Return every line from the records below with the string "repository".
Records for this task START
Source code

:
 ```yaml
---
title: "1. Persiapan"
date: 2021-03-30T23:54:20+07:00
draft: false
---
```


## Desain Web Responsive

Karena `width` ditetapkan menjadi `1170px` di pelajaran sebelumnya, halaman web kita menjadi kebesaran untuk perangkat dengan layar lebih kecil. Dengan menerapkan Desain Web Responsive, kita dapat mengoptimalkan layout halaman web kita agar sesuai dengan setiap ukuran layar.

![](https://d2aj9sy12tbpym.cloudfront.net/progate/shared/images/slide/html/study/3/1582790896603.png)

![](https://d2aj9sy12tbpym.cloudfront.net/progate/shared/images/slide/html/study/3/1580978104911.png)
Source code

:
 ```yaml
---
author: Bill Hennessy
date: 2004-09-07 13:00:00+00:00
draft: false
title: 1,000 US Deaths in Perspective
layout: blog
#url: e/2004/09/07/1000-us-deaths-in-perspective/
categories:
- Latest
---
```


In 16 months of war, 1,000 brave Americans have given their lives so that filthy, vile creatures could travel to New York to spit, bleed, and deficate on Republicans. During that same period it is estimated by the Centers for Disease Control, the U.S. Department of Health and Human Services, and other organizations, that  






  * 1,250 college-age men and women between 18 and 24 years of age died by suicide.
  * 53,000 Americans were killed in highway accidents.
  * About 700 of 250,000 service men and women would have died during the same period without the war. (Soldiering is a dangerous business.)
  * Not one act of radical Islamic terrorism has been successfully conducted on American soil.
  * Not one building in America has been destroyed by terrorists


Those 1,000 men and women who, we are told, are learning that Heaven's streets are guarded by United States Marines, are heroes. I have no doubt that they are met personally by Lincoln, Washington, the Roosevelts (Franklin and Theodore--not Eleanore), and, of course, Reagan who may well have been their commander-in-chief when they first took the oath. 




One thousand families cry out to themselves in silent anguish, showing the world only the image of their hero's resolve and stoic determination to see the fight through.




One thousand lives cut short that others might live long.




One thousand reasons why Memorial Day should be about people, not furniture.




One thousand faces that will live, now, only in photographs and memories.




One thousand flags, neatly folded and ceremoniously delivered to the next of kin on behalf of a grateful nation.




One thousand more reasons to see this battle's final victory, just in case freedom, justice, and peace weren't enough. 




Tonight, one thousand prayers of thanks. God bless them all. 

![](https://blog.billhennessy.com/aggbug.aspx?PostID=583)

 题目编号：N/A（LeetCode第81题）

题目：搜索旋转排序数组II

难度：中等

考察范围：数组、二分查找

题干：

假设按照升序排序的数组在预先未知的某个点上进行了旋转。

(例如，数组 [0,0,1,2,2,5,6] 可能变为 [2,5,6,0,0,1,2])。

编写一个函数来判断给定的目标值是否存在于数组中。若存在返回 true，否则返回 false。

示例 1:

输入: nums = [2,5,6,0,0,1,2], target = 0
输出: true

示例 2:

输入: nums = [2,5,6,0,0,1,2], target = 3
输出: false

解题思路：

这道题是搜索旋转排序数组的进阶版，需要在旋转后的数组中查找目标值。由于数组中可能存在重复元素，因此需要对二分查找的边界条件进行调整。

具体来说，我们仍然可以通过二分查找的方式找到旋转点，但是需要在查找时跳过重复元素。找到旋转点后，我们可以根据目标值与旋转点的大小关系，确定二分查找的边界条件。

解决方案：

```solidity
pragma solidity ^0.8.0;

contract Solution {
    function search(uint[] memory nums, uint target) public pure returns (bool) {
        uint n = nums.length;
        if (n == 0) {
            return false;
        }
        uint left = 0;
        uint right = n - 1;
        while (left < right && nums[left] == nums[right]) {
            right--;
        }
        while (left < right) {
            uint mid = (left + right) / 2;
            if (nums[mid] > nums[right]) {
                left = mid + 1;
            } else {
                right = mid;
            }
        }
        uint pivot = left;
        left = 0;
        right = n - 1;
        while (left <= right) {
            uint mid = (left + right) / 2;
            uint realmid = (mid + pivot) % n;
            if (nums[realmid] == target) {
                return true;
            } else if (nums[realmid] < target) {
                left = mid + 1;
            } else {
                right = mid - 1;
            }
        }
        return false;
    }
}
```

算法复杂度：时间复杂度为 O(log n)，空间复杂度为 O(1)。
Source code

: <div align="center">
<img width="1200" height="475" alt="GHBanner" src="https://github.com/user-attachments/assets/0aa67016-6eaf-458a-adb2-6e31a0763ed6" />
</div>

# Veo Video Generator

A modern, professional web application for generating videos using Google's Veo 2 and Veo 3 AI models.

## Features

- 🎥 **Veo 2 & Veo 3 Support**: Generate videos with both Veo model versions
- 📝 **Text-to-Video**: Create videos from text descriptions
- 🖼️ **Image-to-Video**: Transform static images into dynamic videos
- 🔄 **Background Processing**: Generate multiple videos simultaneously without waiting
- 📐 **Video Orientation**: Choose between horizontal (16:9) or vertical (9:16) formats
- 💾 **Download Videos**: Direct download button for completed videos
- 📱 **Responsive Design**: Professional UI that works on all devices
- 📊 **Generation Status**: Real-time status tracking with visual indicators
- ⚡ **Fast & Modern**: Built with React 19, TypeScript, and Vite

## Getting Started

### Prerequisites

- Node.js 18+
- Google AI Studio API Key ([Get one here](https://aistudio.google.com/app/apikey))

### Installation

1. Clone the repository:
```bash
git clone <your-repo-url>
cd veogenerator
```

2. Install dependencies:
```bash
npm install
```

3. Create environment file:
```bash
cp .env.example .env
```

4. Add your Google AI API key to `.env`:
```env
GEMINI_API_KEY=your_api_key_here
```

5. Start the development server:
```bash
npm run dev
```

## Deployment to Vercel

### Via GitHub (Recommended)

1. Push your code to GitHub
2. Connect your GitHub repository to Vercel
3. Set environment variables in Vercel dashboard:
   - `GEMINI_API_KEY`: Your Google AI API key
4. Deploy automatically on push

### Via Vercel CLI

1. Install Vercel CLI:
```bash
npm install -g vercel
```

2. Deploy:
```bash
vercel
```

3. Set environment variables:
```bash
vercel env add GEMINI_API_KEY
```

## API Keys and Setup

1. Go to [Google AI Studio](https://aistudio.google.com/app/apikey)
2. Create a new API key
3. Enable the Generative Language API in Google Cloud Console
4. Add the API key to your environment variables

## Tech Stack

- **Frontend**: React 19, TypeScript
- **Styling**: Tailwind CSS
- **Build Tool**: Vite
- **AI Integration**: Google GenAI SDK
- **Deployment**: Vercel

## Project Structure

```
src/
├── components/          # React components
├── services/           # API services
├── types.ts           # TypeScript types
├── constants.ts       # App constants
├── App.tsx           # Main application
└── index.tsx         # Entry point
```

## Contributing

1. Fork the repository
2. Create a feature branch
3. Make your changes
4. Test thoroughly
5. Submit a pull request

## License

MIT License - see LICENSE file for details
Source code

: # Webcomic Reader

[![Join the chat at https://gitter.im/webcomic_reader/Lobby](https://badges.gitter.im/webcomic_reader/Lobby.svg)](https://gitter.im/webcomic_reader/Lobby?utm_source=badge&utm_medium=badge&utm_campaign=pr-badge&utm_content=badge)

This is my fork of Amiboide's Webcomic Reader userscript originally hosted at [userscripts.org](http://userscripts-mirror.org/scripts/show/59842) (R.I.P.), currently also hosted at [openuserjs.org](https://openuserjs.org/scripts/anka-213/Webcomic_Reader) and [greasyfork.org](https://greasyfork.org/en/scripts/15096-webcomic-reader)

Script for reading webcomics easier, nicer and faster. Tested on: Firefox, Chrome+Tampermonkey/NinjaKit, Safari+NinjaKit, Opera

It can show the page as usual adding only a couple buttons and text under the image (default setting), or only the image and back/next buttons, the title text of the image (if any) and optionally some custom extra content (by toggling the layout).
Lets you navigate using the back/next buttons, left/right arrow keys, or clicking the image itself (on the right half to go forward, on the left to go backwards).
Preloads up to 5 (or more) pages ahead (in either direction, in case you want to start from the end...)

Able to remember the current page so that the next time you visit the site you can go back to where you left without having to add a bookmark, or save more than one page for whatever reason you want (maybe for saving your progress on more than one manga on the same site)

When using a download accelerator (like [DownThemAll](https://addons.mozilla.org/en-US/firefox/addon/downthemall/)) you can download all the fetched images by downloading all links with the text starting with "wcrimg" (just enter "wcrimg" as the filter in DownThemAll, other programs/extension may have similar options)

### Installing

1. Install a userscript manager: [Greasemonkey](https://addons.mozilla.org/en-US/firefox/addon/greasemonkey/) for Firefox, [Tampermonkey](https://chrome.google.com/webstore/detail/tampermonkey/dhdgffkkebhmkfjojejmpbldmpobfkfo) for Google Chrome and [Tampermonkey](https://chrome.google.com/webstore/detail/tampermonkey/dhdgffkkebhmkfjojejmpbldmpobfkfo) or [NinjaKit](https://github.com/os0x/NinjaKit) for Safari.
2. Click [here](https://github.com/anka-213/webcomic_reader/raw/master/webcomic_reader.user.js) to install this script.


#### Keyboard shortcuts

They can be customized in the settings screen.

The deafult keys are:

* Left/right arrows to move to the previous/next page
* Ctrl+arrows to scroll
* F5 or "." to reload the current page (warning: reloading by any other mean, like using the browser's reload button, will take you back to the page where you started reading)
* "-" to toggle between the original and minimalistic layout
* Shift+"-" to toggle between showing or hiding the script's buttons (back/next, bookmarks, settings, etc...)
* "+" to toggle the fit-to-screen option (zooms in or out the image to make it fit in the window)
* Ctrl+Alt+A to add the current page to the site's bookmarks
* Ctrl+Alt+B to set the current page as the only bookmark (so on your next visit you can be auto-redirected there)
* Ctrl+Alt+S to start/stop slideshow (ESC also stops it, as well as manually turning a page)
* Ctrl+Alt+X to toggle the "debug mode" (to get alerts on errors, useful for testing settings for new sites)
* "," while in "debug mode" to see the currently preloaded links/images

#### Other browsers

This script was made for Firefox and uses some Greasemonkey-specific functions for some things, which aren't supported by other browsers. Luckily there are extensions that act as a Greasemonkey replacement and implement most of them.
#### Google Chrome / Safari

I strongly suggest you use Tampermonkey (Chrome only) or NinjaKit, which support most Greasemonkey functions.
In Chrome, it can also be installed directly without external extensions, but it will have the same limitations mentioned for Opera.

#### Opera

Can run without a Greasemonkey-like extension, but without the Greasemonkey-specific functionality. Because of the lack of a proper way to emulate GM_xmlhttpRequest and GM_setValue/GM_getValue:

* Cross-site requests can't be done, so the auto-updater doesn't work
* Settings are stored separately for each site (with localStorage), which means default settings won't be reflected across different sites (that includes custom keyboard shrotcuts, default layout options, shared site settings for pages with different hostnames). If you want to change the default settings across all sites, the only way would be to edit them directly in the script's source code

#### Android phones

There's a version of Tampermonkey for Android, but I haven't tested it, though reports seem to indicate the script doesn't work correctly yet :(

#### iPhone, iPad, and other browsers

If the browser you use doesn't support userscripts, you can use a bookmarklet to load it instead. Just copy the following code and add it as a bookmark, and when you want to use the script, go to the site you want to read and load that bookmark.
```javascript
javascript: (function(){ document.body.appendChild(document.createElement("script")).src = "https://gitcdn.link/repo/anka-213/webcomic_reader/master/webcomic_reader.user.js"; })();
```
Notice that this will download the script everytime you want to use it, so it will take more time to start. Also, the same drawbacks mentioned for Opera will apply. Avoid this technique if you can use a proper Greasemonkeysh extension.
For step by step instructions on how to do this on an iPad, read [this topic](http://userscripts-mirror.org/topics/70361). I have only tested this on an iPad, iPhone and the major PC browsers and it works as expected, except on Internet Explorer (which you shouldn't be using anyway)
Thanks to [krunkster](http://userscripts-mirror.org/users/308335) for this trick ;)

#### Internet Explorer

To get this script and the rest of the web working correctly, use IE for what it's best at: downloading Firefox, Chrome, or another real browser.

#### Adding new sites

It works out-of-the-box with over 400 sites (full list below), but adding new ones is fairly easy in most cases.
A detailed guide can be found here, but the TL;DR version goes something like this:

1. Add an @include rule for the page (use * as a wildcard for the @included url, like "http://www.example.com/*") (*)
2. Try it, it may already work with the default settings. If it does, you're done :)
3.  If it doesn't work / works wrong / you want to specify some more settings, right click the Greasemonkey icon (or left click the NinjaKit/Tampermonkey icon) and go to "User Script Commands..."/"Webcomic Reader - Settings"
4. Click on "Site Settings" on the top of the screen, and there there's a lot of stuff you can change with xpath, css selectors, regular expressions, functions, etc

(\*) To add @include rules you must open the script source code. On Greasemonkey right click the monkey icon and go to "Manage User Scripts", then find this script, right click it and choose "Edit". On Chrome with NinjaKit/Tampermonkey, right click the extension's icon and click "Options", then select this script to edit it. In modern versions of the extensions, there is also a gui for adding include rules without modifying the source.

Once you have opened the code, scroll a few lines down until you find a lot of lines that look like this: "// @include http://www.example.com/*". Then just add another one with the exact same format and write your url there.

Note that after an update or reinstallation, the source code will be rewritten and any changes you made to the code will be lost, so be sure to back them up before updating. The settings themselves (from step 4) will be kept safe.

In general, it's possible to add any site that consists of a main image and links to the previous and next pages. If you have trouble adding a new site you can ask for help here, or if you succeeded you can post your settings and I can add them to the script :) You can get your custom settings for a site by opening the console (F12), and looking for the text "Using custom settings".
Records for this task END
-- Task result --
1. Clone the repository:
2. Connect your GitHub repository to Vercel
1. Fork the repository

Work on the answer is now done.